"Where?" he hoarsely cried. The woman's jargon made plain that the beautiful singer still lay in the darkened rooms whither his loving arms had borne her.
"The carriage, yes; my God, we must hurry!" was Clayton's first returning thought; and then, motioning to the woman to follow, the cashier darted along Fourteenth Street.
He was already within the vehicle when Leah Einstein timidly entered.
"To the Fulton Ferry. Hurry!" called out the excited Clayton, as the burly policeman drove away a knot of "extra"-peddling urchins.

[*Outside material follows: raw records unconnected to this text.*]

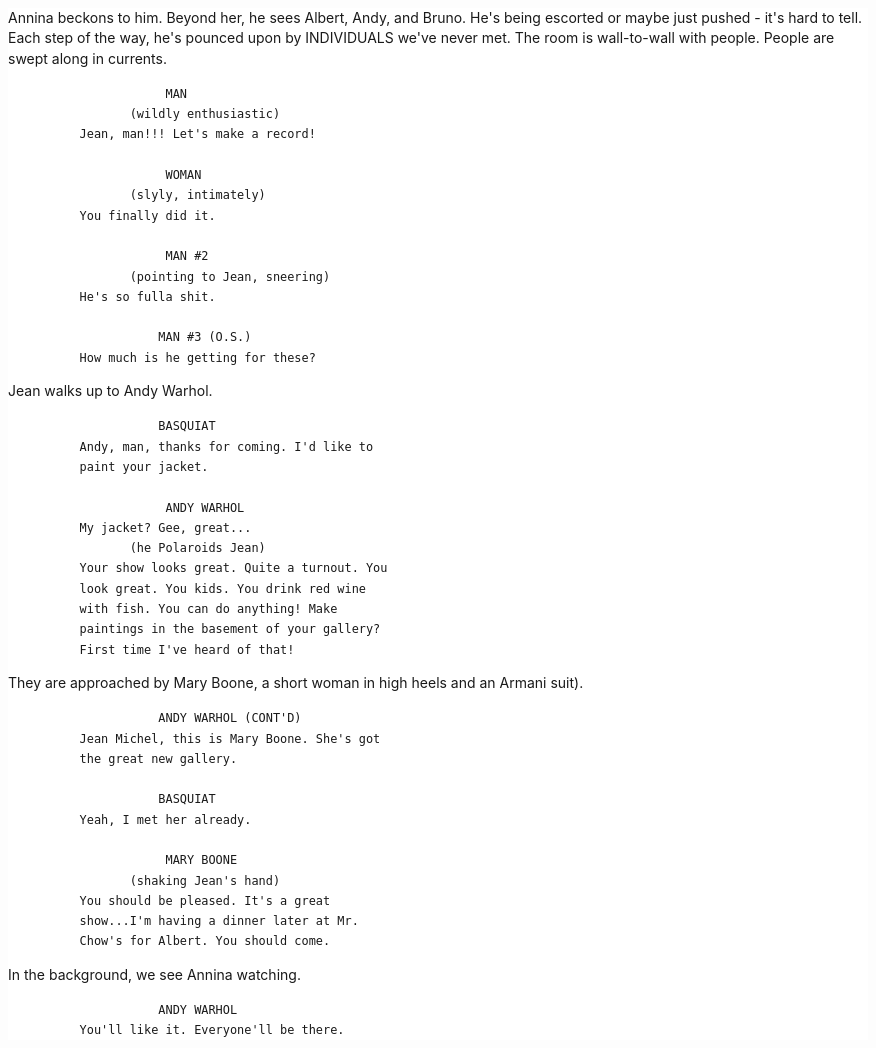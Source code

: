 Annina    beckons to him. Beyond her, he sees Albert, Andy, and
Bruno.    He's being escorted or maybe just pushed - it's hard to
tell.    Each step of the way, he's pounced upon by INDIVIDUALS
we've    never met. The room is wall-to-wall with people. People are
swept    along in currents.

                          MAN
                     (wildly enthusiastic)
              Jean, man!!! Let's make a record!

                          WOMAN
                     (slyly, intimately)
              You finally did it.

                          MAN #2
                     (pointing to Jean, sneering)
              He's so fulla shit.

                         MAN #3 (O.S.)
              How much is he getting for these?

Jean walks up to Andy Warhol.

                         BASQUIAT
              Andy, man, thanks for coming. I'd like to
              paint your jacket.

                          ANDY WARHOL
              My jacket? Gee, great...
                     (he Polaroids Jean)
              Your show looks great. Quite a turnout. You
              look great. You kids. You drink red wine
              with fish. You can do anything! Make
              paintings in the basement of your gallery?
              First time I've heard of that!

They are approached by Mary Boone, a short woman in high heels
and an Armani suit).

                         ANDY WARHOL (CONT'D)
              Jean Michel, this is Mary Boone. She's got
              the great new gallery.

                         BASQUIAT
              Yeah, I met her already.

                          MARY BOONE
                     (shaking Jean's hand)
              You should be pleased. It's a great
              show...I'm having a dinner later at Mr.
              Chow's for Albert. You should come.

In the background, we see Annina watching.

                         ANDY WARHOL
              You'll like it. Everyone'll be there.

"I can easily reach the bank by two o'clock; they never shut the side
doors till three," murmured Clayton, as his eyes rested upon the
Russia-leather portmanteau. He instinctively gripped his revolver.
It was all right.
And then, with a sinking heart, he essayed to gain some connected story of the Magyar songbird's grave peril.
But, the woman sobbing there was all too overcome for a connected story.
There was only death in the air—there was the open grave yawning
for the woman he loved, and the brightness had gone out of Randall
Clayton's life forever when, with white lips, he asked himself,
"Will we be in time? Irma! My God! Irma, my own darling!"
He had only time to dismiss the carriage and drag Madame Raffoni on the ferry-boat when the chains barred out a score of the rushing crowd.
Twenty minutes later, his heart beating a funeral knell, Randall Clayton, portmanteau in hand, passed within the portals of the old brownstone mansion. As the woman softly closed the door, which she had opened with a pass-key, she laid her finger on her lip.